Monday, May 3, 2010

Jazz Fest 2010: We Hardly Knew Ye

Posted By on Mon, May 3, 2010 at 10:23 PM

Jazz Fest is akin to a marathon, not a sprint. Get too crazy in the first weekend and you may not make it to the second, and if you go for both weekends, you best hope your feet don't fail you.


click to enlarge dirty dozen


Mine didn't fail, though the credit goes to the amazing bands that gave crowds such a lift all weekend long. Jazz Fest gave us so much this year that it's hard to keep track of all the highlights. This last weekend was no exception. The quality of artists exceeded any and all expectations. The Dirty Dozen Brass Band was one such example (pictured above during) and though we didn't make it until halfway through their set, they showed us why they are the originators of the contemporary form of brass band music you hear so many bands play today.


click to enlarge dead weather


But who doesn't know the Dirty Dozen? They're legends and yet they - along with the Allman Brothers, Pearl Jam, B.B. King, Simon and Garfunkle - drew the headlines but didn't claim the whole Fest for themselves. There was just a high quality of music playing everywhere and sometimes from unexpected places. Many times I'd glance at the schedule and think that there was no one worth watching (mostly because, as much as I love music, I didn't recognize a lot of the bands) only to be blown away by a band I had never seen before. The Dead Weather was one such band.

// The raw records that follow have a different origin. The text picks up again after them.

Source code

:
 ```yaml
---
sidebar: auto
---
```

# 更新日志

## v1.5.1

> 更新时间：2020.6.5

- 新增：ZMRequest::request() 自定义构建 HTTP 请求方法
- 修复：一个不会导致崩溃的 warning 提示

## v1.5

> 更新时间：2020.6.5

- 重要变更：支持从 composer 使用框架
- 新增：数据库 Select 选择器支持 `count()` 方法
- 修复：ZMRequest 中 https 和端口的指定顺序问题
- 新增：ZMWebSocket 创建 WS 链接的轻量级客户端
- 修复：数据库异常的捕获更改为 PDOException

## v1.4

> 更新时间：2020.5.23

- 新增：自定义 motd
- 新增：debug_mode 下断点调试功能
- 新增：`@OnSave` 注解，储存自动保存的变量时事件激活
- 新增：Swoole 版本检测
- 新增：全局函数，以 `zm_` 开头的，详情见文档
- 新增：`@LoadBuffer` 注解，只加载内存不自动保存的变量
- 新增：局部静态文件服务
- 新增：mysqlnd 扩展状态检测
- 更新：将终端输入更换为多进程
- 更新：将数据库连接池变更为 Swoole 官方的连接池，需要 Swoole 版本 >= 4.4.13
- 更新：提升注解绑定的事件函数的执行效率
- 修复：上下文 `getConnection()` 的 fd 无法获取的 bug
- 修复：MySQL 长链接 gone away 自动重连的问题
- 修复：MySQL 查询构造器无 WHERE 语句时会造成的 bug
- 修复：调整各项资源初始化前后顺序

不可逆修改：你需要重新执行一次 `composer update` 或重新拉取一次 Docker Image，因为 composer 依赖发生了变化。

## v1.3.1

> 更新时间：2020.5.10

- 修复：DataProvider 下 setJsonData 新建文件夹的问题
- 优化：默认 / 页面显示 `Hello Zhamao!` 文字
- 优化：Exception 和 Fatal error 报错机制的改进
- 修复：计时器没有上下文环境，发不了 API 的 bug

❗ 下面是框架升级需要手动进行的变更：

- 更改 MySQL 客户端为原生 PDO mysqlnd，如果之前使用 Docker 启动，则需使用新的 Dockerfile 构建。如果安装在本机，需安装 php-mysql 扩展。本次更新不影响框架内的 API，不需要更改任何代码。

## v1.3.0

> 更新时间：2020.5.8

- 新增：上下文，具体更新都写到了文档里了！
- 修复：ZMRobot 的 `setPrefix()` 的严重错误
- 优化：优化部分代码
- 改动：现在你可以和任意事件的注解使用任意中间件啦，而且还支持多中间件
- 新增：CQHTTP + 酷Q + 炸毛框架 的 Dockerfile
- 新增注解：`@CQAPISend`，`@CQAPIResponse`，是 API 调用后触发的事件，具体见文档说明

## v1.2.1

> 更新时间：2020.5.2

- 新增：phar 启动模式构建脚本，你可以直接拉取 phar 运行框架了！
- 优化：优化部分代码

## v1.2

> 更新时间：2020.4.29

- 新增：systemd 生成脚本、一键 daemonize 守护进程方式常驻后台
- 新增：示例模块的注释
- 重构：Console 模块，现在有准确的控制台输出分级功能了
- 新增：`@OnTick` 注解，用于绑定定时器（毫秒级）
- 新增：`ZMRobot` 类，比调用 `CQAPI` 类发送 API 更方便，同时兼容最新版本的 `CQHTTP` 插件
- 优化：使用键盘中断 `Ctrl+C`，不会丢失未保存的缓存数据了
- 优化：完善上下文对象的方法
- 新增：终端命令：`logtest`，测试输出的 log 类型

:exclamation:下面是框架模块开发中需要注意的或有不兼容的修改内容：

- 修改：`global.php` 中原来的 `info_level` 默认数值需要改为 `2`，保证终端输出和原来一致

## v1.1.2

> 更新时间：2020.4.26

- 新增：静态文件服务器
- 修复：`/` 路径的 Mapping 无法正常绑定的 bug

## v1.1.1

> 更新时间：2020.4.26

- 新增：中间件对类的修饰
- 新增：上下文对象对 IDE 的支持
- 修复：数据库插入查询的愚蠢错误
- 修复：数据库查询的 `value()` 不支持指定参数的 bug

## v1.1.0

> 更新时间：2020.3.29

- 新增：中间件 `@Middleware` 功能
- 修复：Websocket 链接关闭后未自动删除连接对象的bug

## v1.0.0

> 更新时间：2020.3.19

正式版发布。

Though I know Jack White, I'm not the kind of fan that follows his every move and this side-project band was just incredible to watch (and almost cosmically appropriate that we saw them in a light but constant rain). Lead singer Allison Mossheart seemed like a throwback to 70s punk singers, smoking a cigarette on stage as she sang a duet with White, I joked that it probably wouldn't have surprised anyone if she just tied up right there on stage. Not that she needed to, she was clearly getting high of her band's music and danced like a woman possessed.


click to enlarge kenny wayne sheppard


Kenny Wayne Shepherd, who anyone who follows Southern Rock was quick to point out to me, was a sight to behold, though surprising for me. No, I didn't know who Shepherd was before we caught him and his band closing out their Blues Tent set with a 25-minute rendition of Jimi Hendrix's "Voodoo Child". But after watching what was by far some of the best guitar playing all weekend, I won't soon forget who Shepherd is.


click to enlarge shorty and galactic


And, of course, we had highlights from bands that everyone expects to bring fire on their sets. Like when Galactic brought out Irma Thomas and Trombone Shorty to perform songs on which they collaborated on "Ya-Ka-May". While Thomas killed it with her voice, Shorty roused the crowd by playing trumpet and trombone, almost hijacking Galactic's set for about 20 minutes (not that anyone complained).


click to enlarge TBC


And with the rain pouring down on Sunday, it seemed so appropriate to go watch To Be Continued Brass Band play in front of a couple of hundred people, dozens of which were sporting umbrellas they were dancing with (and also, presumably, using to keep dry). And as the rain only got harder as we left the Fairgrounds, you couldn't help but be thankful that the skies didn't completely open up until after the last set was finished. As if God himself was weeping for the end of Jazz Fest. Aren't we all?